+++ The records
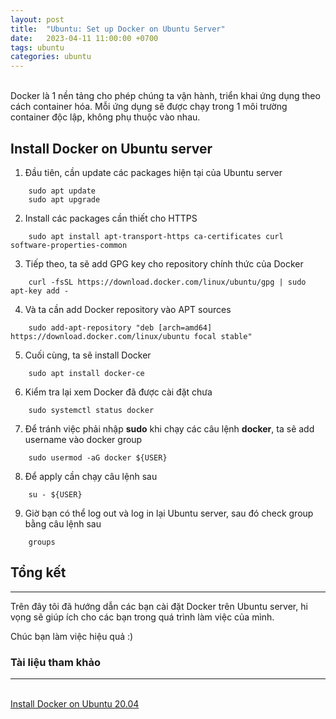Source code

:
```yaml
---
layout: post
title:  "Ubuntu: Set up Docker on Ubuntu Server"
date:   2023-04-11 11:00:00 +0700
tags: ubuntu
categories: ubuntu
---
```

\
Docker là 1 nền tảng cho phép chúng ta vận hành, triển khai ứng dụng theo cách container hóa. Mỗi ứng dụng sẽ được chạy trong 1 môi trường container độc lập, không phụ thuộc vào nhau.

## **Install Docker on Ubuntu server**

1. Đầu tiên, cần update các packages hiện tại của Ubuntu server
```
    sudo apt update
    sudo apt upgrade
```

2. Install các packages cần thiết cho HTTPS
```
    sudo apt install apt-transport-https ca-certificates curl software-properties-common
```

3. Tiếp theo, ta sẽ add GPG key cho repository chính thức của Docker
```
    curl -fsSL https://download.docker.com/linux/ubuntu/gpg | sudo apt-key add -
```

4. Và ta cần add Docker repository vào APT sources
```
    sudo add-apt-repository "deb [arch=amd64] https://download.docker.com/linux/ubuntu focal stable"
```

5. Cuối cùng, ta sẽ install Docker
```
    sudo apt install docker-ce
```

6. Kiểm tra lại xem Docker đã được cài đặt chưa
```
    sudo systemctl status docker
```

7. Để tránh việc phải nhập **sudo** khi chạy các câu lệnh **docker**, ta sẽ add username vào docker group
```
    sudo usermod -aG docker ${USER}
```

8. Để apply cần chạy câu lệnh sau
```
    su - ${USER}
```

9. Giờ bạn có thể log out và log in lại Ubuntu server, sau đó check group bằng câu lệnh sau
```
    groups
```

## **Tổng kết**
---

Trên đây tôi đã hướng dẫn các bạn cài đặt Docker trên Ubuntu server, hi vọng sẽ giúp ích cho các bạn trong quá trình làm việc của mình.

Chúc bạn làm việc hiệu quả :)

### **Tài liệu tham khảo**
---
\
[Install Docker on Ubuntu 20.04](https://www.digitalocean.com/community/tutorials/how-to-install-and-use-docker-on-ubuntu-20-04)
++++++
» Required action: Transcribe the records in full and exactly. Pictures stay out.

» Written reply:
Source code

:
```yaml
---
layout: post
title:  "Ubuntu: Set up Docker on Ubuntu Server"
date:   2023-04-11 11:00:00 +0700
tags: ubuntu
categories: ubuntu
---
```

\
Docker là 1 nền tảng cho phép chúng ta vận hành, triển khai ứng dụng theo cách container hóa. Mỗi ứng dụng sẽ được chạy trong 1 môi trường container độc lập, không phụ thuộc vào nhau.

## **Install Docker on Ubuntu server**

1. Đầu tiên, cần update các packages hiện tại của Ubuntu server
```
    sudo apt update
    sudo apt upgrade
```

2. Install các packages cần thiết cho HTTPS
```
    sudo apt install apt-transport-https ca-certificates curl software-properties-common
```

3. Tiếp theo, ta sẽ add GPG key cho repository chính thức của Docker
```
    curl -fsSL https://download.docker.com/linux/ubuntu/gpg | sudo apt-key add -
```

4. Và ta cần add Docker repository vào APT sources
```
    sudo add-apt-repository "deb [arch=amd64] https://download.docker.com/linux/ubuntu focal stable"
```

5. Cuối cùng, ta sẽ install Docker
```
    sudo apt install docker-ce
```

6. Kiểm tra lại xem Docker đã được cài đặt chưa
```
    sudo systemctl status docker
```

7. Để tránh việc phải nhập **sudo** khi chạy các câu lệnh **docker**, ta sẽ add username vào docker group
```
    sudo usermod -aG docker ${USER}
```

8. Để apply cần chạy câu lệnh sau
```
    su - ${USER}
```

9. Giờ bạn có thể log out và log in lại Ubuntu server, sau đó check group bằng câu lệnh sau
```
    groups
```

## **Tổng kết**
---

Trên đây tôi đã hướng dẫn các bạn cài đặt Docker trên Ubuntu server, hi vọng sẽ giúp ích cho các bạn trong quá trình làm việc của mình.

Chúc bạn làm việc hiệu quả :)

### **Tài liệu tham khảo**
---
\
[Install Docker on Ubuntu 20.04](https://www.digitalocean.com/community/tutorials/how-to-install-and-use-docker-on-ubuntu-20-04)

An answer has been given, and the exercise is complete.